Maldives Politics

The Maldives are a presidential republic. A 1968 referendum approved the constitution with an executive, legislative, and judicial branch. The constitution of the Maldives was amended in 1970, 1972, and 1975. The President heads the executive branch and appoints the cabinet. He is nominated to a five-year term by secret ballot in parliament and then confirmed by national referendum.

The unicameral Majlis of the Maldives is composed of fifty members also serving five-year terms. Two members from each atoll are elected directly by universal suffrage. Eight are appointed by the president. The Maldivian legal system is derived mainly from traditional Islamic law but administered by secular officials, a chief justice, and lesser judges on each of the 19 atolls. There is also an attorney general. Each inhabited island within an atoll has a chief who is responsible for law and order.

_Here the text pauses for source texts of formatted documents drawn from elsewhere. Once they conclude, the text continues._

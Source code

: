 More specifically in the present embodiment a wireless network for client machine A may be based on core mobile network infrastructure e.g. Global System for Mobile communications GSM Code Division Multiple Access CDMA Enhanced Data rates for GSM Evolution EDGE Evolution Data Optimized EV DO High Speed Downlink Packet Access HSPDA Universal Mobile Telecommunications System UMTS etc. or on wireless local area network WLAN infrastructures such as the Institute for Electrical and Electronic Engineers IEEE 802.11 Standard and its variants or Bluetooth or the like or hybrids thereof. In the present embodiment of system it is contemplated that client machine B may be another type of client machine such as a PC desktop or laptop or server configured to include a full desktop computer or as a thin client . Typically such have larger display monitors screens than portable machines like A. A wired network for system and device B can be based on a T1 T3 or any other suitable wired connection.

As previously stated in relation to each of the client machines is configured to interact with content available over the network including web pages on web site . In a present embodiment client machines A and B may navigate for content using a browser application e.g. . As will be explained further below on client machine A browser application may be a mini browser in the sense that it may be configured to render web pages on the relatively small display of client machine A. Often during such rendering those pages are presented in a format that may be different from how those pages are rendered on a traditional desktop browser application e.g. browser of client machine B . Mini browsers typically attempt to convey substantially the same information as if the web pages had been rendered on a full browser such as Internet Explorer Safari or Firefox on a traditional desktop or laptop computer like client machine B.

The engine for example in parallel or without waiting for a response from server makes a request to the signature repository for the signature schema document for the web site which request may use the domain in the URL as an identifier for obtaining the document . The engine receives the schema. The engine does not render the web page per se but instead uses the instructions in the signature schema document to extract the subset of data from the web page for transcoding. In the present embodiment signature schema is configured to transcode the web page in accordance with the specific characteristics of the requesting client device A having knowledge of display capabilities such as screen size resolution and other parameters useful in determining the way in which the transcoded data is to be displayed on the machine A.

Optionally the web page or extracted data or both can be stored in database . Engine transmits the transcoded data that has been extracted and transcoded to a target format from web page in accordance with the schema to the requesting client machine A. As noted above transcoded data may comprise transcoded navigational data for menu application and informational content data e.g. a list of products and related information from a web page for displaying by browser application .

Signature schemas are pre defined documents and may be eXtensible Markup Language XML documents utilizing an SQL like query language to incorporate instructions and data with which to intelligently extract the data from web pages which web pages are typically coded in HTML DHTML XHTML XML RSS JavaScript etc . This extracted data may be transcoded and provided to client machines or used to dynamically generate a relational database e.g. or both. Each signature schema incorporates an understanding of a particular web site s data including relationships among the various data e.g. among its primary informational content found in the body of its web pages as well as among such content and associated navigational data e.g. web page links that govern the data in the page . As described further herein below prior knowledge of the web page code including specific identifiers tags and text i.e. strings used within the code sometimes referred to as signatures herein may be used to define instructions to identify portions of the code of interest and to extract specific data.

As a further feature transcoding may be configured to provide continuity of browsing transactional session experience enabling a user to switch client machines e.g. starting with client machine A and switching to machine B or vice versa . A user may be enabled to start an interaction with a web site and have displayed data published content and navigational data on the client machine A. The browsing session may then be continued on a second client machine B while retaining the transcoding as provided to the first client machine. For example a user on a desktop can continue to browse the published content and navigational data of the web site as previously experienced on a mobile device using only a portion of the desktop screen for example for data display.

The Maldives has twenty-six natural atolls, which have been divided into twenty-one administrative divisions. Each atoll is administered by an Atoll Chief appointed by the President. The Ministry of Atoll Administration and its Northern and Southern Regional Offices, Atoll Offices and Island Offices are responsible for atoll administration. The administrative head of each island is the Island Chief also appointed by the President.

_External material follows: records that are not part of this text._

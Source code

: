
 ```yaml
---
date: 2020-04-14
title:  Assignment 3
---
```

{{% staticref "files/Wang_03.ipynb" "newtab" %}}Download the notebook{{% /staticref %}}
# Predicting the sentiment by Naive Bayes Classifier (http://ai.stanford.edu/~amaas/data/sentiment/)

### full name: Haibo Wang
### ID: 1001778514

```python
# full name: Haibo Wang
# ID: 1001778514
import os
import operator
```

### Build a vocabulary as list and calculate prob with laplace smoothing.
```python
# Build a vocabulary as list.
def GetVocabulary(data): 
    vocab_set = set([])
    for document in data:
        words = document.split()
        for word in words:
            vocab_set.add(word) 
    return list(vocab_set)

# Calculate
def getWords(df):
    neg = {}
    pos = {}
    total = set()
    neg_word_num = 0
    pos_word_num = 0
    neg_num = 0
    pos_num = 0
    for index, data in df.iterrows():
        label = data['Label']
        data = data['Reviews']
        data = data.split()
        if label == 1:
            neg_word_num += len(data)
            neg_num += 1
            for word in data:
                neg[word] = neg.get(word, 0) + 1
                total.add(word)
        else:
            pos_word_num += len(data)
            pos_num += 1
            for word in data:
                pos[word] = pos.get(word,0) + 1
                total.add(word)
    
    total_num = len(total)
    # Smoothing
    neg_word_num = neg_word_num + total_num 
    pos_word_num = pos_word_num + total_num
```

In March 2006, President Gayoom published a detailed "Roadmap for Reform" with plans to write a new constitution and modernize the legal system for the island of the Maldives. The fifty members of the Maldives parliament sit with an equal number of similarly constituted persons and the cabinet to form the Constitutional Assembly, which has been convened at the initiative of the President to write a modern liberal democratic constitution for the Maldives.